README

The hardware and bandwidth for this mirror is donated by dogado GmbH, the Webhosting and Full Service-Cloud Provider. Check out our Wordpress Tutorial.
If you wish to report a bug, or if you are interested in having us mirror your free-software or open-source project, please feel free to contact us at mirror[@]dogado.de.

tlars

Description: It computes the solution path of the Terminating-LARS (T-LARS) algorithm.
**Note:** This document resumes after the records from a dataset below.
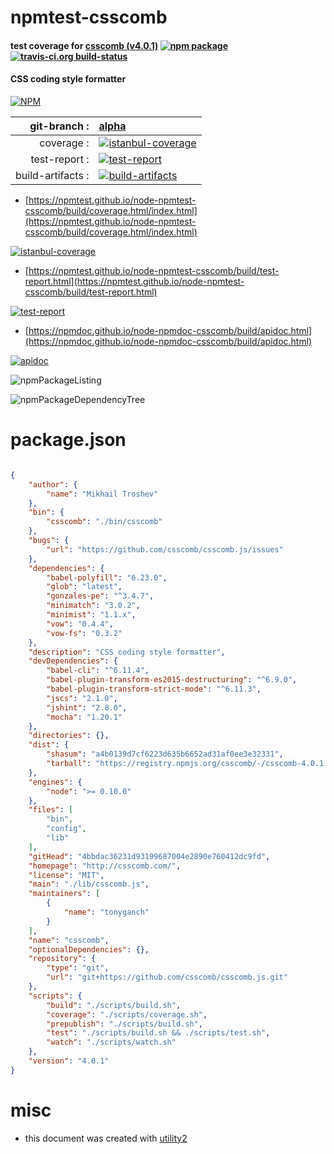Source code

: # npmtest-csscomb

#### test coverage for  [csscomb (v4.0.1)](http://csscomb.com/)  [![npm package](https://img.shields.io/npm/v/npmtest-csscomb.svg?style=flat-square)](https://www.npmjs.org/package/npmtest-csscomb) [![travis-ci.org build-status](https://api.travis-ci.org/npmtest/node-npmtest-csscomb.svg)](https://travis-ci.org/npmtest/node-npmtest-csscomb)

#### CSS coding style formatter

[![NPM](https://nodei.co/npm/csscomb.png?downloads=true&downloadRank=true&stars=true)](https://www.npmjs.com/package/csscomb)

| git-branch : | [alpha](https://github.com/npmtest/node-npmtest-csscomb/tree/alpha)|
|--:|:--|
| coverage : | [![istanbul-coverage](https://npmtest.github.io/node-npmtest-csscomb/build/coverage.badge.svg)](https://npmtest.github.io/node-npmtest-csscomb/build/coverage.html/index.html)|
| test-report : | [![test-report](https://npmtest.github.io/node-npmtest-csscomb/build/test-report.badge.svg)](https://npmtest.github.io/node-npmtest-csscomb/build/test-report.html)|
| build-artifacts : | [![build-artifacts](https://npmtest.github.io/node-npmtest-csscomb/glyphicons_144_folder_open.png)](https://github.com/npmtest/node-npmtest-csscomb/tree/gh-pages/build)|

- [https://npmtest.github.io/node-npmtest-csscomb/build/coverage.html/index.html](https://npmtest.github.io/node-npmtest-csscomb/build/coverage.html/index.html)

[![istanbul-coverage](https://npmtest.github.io/node-npmtest-csscomb/build/screenCapture.buildCi.browser.%252Ftmp%252Fbuild%252Fcoverage.lib.html.png)](https://npmtest.github.io/node-npmtest-csscomb/build/coverage.html/index.html)

- [https://npmtest.github.io/node-npmtest-csscomb/build/test-report.html](https://npmtest.github.io/node-npmtest-csscomb/build/test-report.html)

[![test-report](https://npmtest.github.io/node-npmtest-csscomb/build/screenCapture.buildCi.browser.%252Ftmp%252Fbuild%252Ftest-report.html.png)](https://npmtest.github.io/node-npmtest-csscomb/build/test-report.html)

- [https://npmdoc.github.io/node-npmdoc-csscomb/build/apidoc.html](https://npmdoc.github.io/node-npmdoc-csscomb/build/apidoc.html)

[![apidoc](https://npmdoc.github.io/node-npmdoc-csscomb/build/screenCapture.buildCi.browser.%252Ftmp%252Fbuild%252Fapidoc.html.png)](https://npmdoc.github.io/node-npmdoc-csscomb/build/apidoc.html)

![npmPackageListing](https://npmtest.github.io/node-npmtest-csscomb/build/screenCapture.npmPackageListing.svg)

![npmPackageDependencyTree](https://npmtest.github.io/node-npmtest-csscomb/build/screenCapture.npmPackageDependencyTree.svg)



# package.json

```json

{
    "author": {
        "name": "Mikhail Troshev"
    },
    "bin": {
        "csscomb": "./bin/csscomb"
    },
    "bugs": {
        "url": "https://github.com/csscomb/csscomb.js/issues"
    },
    "dependencies": {
        "babel-polyfill": "6.23.0",
        "glob": "latest",
        "gonzales-pe": "^3.4.7",
        "minimatch": "3.0.2",
        "minimist": "1.1.x",
        "vow": "0.4.4",
        "vow-fs": "0.3.2"
    },
    "description": "CSS coding style formatter",
    "devDependencies": {
        "babel-cli": "^6.11.4",
        "babel-plugin-transform-es2015-destructuring": "^6.9.0",
        "babel-plugin-transform-strict-mode": "^6.11.3",
        "jscs": "2.1.0",
        "jshint": "2.8.0",
        "mocha": "1.20.1"
    },
    "directories": {},
    "dist": {
        "shasum": "a4b0139d7cf6223d635b6652ad31af0ee3e32331",
        "tarball": "https://registry.npmjs.org/csscomb/-/csscomb-4.0.1.tgz"
    },
    "engines": {
        "node": ">= 0.10.0"
    },
    "files": [
        "bin",
        "config",
        "lib"
    ],
    "gitHead": "4bbdac36231d93199687004e2890e760412dc9fd",
    "homepage": "http://csscomb.com/",
    "license": "MIT",
    "main": "./lib/csscomb.js",
    "maintainers": [
        {
            "name": "tonyganch"
        }
    ],
    "name": "csscomb",
    "optionalDependencies": {},
    "repository": {
        "type": "git",
        "url": "git+https://github.com/csscomb/csscomb.js.git"
    },
    "scripts": {
        "build": "./scripts/build.sh",
        "coverage": "./scripts/coverage.sh",
        "prepublish": "./scripts/build.sh",
        "test": "./scripts/build.sh && ./scripts/test.sh",
        "watch": "./scripts/watch.sh"
    },
    "version": "4.0.1"
}
```



# misc
- this document was created with [utility2](https://github.com/kaizhu256/node-utility2)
The T-LARS algorithm appends dummy predictors to the original predictor matrix and terminates the forward-selection process after a pre-defined number of dummy variables has been selected.

J. Machkour, M. Muma, and D. P. Palomar, “The terminating-random experiments selector: Fast high-dimensional variable selection with false discovery rate control,” arXiv preprint arXiv:2110.06048, 2022. (https://doi.org/10.48550/arXiv.2110.06048)

Note: The T-LARS algorithm is a major building block of the T-Rex selector (Paper and R package). The T-Rex selector performs terminated-random experiments (T-Rex) using the T-LARS algorithm and fuses the selected active sets of all random experiments to obtain a final set of selected variables. The T-Rex selector provably controls the false discovery rate (FDR), i.e., the expected fraction of selected false positives among all selected variables, at the user-defined target level while maximizing the number of selected variables.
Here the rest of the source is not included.